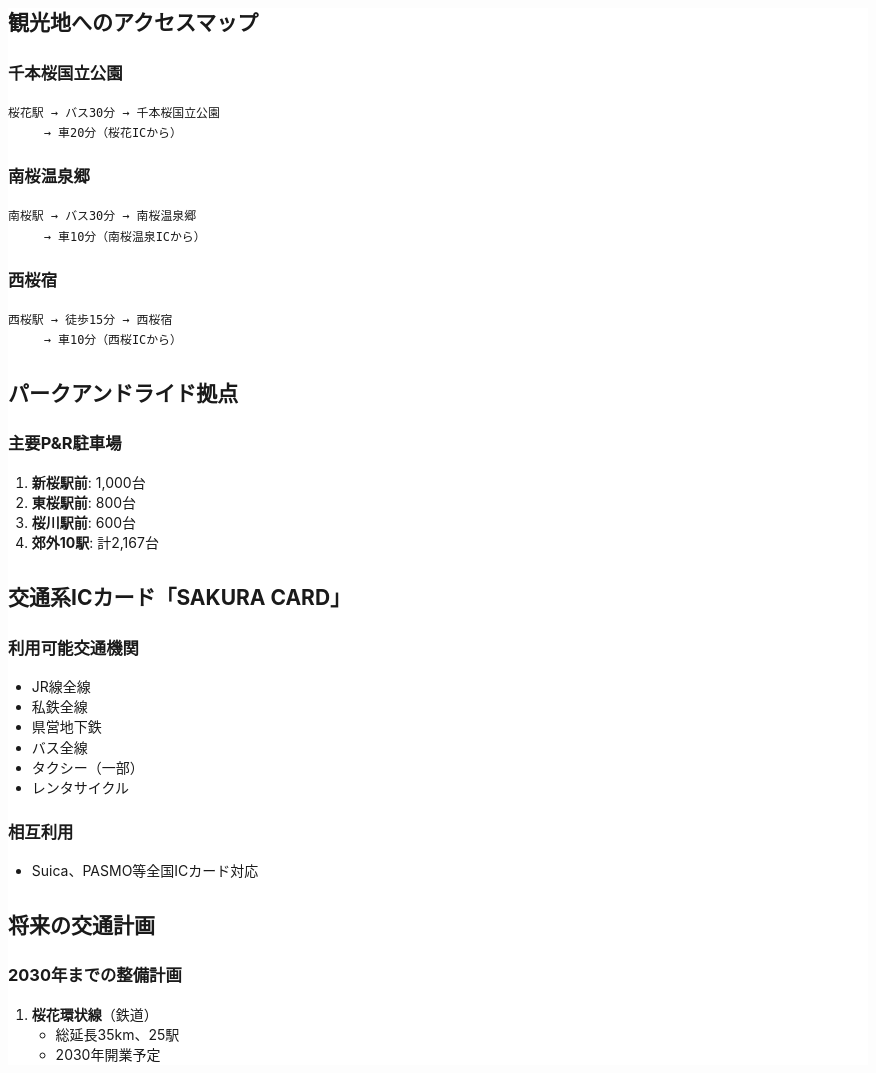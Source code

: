 ## 観光地へのアクセスマップ

### 千本桜国立公園
```
桜花駅 → バス30分 → 千本桜国立公園
     → 車20分（桜花ICから）
```

### 南桜温泉郷
```
南桜駅 → バス30分 → 南桜温泉郷
     → 車10分（南桜温泉ICから）
```

### 西桜宿
```
西桜駅 → 徒歩15分 → 西桜宿
     → 車10分（西桜ICから）
```

## パークアンドライド拠点

### 主要P&R駐車場
1. **新桜駅前**: 1,000台
2. **東桜駅前**: 800台
3. **桜川駅前**: 600台
4. **郊外10駅**: 計2,167台

## 交通系ICカード「SAKURA CARD」

### 利用可能交通機関
- JR線全線
- 私鉄全線
- 県営地下鉄
- バス全線
- タクシー（一部）
- レンタサイクル

### 相互利用
- Suica、PASMO等全国ICカード対応

## 将来の交通計画

### 2030年までの整備計画
1. **桜花環状線**（鉄道）
   - 総延長35km、25駅
   - 2030年開業予定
■ ■ ■ ■
▶ **Your goal**: Reproduce exactly the lines from the one with "### 主要P&R駐車場" through the last line of the entries, keeping both of those lines and nothing else.

▶ **Answer below**:
### 主要P&R駐車場
1. **新桜駅前**: 1,000台
2. **東桜駅前**: 800台
3. **桜川駅前**: 600台
4. **郊外10駅**: 計2,167台

## 交通系ICカード「SAKURA CARD」

### 利用可能交通機関
- JR線全線
- 私鉄全線
- 県営地下鉄
- バス全線
- タクシー（一部）
- レンタサイクル

### 相互利用
- Suica、PASMO等全国ICカード対応

## 将来の交通計画

### 2030年までの整備計画
1. **桜花環状線**（鉄道）
   - 総延長35km、25駅
   - 2030年開業予定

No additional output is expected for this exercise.